Microcellular Foam – A Definition

In a recent publication [J.L. Throne, Thermoplastic Foams,Sherwood Publishers, Hinckley OH, 1996, Chapter 11, “Newer Foaming Technologies”], foams were classified in terms of their nominal dimension across the cell, BET surface areas, and number of cells per unit volume, as:

Foam Type Cell Size BET surface area [m2/g] cells/cm3
Commercial Foam 100 – 500 0.1 – 1 105
Crosslinked Polyolefin Foam 20 -100 10 10 6
Microcellular Foam 1 -10 10 – 20 107 – 109
Ultramicrocellular Foam 0.1 100 – 400 109 – 1012

In that same publication, several methods for manufacturing microcellular foams [MC] and ultramicrocellular foams [UMC] were detailed. Some of these methods are detailed below.

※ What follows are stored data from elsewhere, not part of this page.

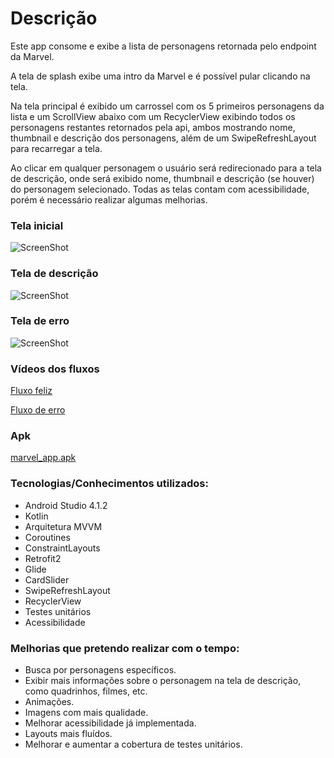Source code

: # Descrição

Este app consome e exibe a lista de personagens retornada pelo endpoint da Marvel.

A tela de splash exibe uma intro da Marvel e é possível pular clicando na tela.

Na tela principal é exibido um carrossel com os 5 primeiros personagens da lista e um ScrollView abaixo com um RecyclerView exibindo todos os personagens restantes 
retornados pela api, ambos mostrando nome, thumbnail e descrição dos personagens, além de um SwipeRefreshLayout para recarregar a tela.

Ao clicar em qualquer personagem o usuário será redirecionado para a tela de descrição, onde será exibido nome, thumbnail e descrição (se houver) do personagem selecionado.
Todas as telas contam com acessibilidade, porém é necessário realizar algumas melhorias.

### Tela inicial

![ScreenShot](https://i.imgur.com/yIgRcSu.png) 

### Tela de descrição

![ScreenShot](https://i.imgur.com/lNnPG5U.png)

### Tela de erro

![ScreenShot](https://i.imgur.com/ye2i8Hu.png) 

### Vídeos dos fluxos

[Fluxo feliz](https://www.youtube.com/watch?v=hvgjcoH_bFw)

[Fluxo de erro](https://www.youtube.com/watch?v=vWfhn13bXjA)

### Apk

[marvel_app.apk](https://drive.google.com/file/d/1-DKmo1RHCzNfsvjZ0AgtOBUQoWeN6PRD/view?usp=sharing)

### Tecnologias/Conhecimentos utilizados:  
  - Android Studio 4.1.2
  - Kotlin
  - Arquitetura MVVM
  - Coroutines
  - ConstraintLayouts
  - Retrofit2
  - Glide
  - CardSlider
  - SwipeRefreshLayout
  - RecyclerView
  - Testes unitários
  - Acessibilidade

### Melhorias que pretendo realizar com o tempo:
  - Busca por personagens específicos.
  - Exibir mais informações sobre o personagem na tela de descrição, como quadrinhos, filmes, etc.
  - Animações.
  - Imagens com mais qualidade.
  - Melhorar acessibilidade já implementada.
  - Layouts mais fluídos.
  - Melhorar e aumentar a cobertura de testes unitários.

Crosslinked polyolefin foam is produced commercially worldwide. Electron beam and chemical peroxides are the two techniques used for crosslinking. Typically, for electron beam irradiation, a an extruded polymer sheet containing the chemical foaming agent is subjected to intense electron beam energy which serves to dehydrogenate the polymer, an action that results in crosslinking. The polymer is heated further to activate the foaming agent. For chemically crosslinked polyolefins, the crosslinking agent, usually a peroxide, is compounded into the polymer along with the foaming agent. The extruded polymer sheet temperature is sufficient to crosslink the polymer but not activate the foaming agent. After most of the crosslinking is completed, the polymer sheet is heated further to activate the foaming agents. Crosslinking density is about every thousand carbons. As a result, the polymer, such as LLDPE or PP, has sufficient molecular mobility to move under blowing pressure of the decomposing foaming agent, but sufficient crosslinking to prevent extensive bubble coalescence. The result is a very fine celled foam.

Phase Inversion

There are two approaches to phase inversion technology. In the first, extremely fine particles of polymer are dispersed in highly agitated non-solvent that has been heated above the melting or softening temperature of the polymer. As more and more particles are added, the polymer forms gossamer tendrils, then three-dimensional networks. As the oil mixture is cooled, the oil forms into discrete droplets inside the three-dimensional polymeric network. An alternative to this employs quiescent hot oil with a specific gravity less than that of the molten polymer. The polymer particles are added at a rate that allows them to form first into molten globules, then settle through the oil to contact previously added globules. Once the proper dosage has been reached, the oil mixture is slowly cooled and the oil forms into discrete droplets inside the interconnected globules. In both cases, the foam is made without foaming agents.

Aerogel Process

This process, developed originally with inorganics such as sodium silicate, relies on supercritical vitrification of a solid. The technique has recently been used with crosslinking polymers. Basically a low molecular weight expanding agent such as methanol for sodium silicate or carbon dioxide for resorcinol or epoxy, is the solvent or dispersing agent for the polymer or inorganic glass. A solution or emulsion is created at room temperature, then pressure is applied to a level greater than the critical pressure of the expanding agent. The temperature is then increased to above the critical temperature of the expanding agent, to a point where vitrification, crosslinking, or polymerization occurs. The pressure is slowly lowered to allow the expanding agent to diffuse from the rigidified structure. This supercritical drying step is critical, since if the pressure is lowered too quickly, the internal gas pressure will rupture the solid structure. Once the expanding agent has fully diffused from the rigidified structure, the temperature is lowered. As an aside, this technology has been used for decades to produce dried, powdered coffee. A patented variation of this technology involves solvent-non-solvent interchange at elevated pressure. Basically, the initial expanding agent is a solvent or theta-solvent for the polymer. Once expansion and vitrification has taken place, the first expanding agent is replaced, by molecular diffusion, with a second having much poorer solubility than the first. This expanding agent replacement can involve as many as four solvent-non-solvent interchanges.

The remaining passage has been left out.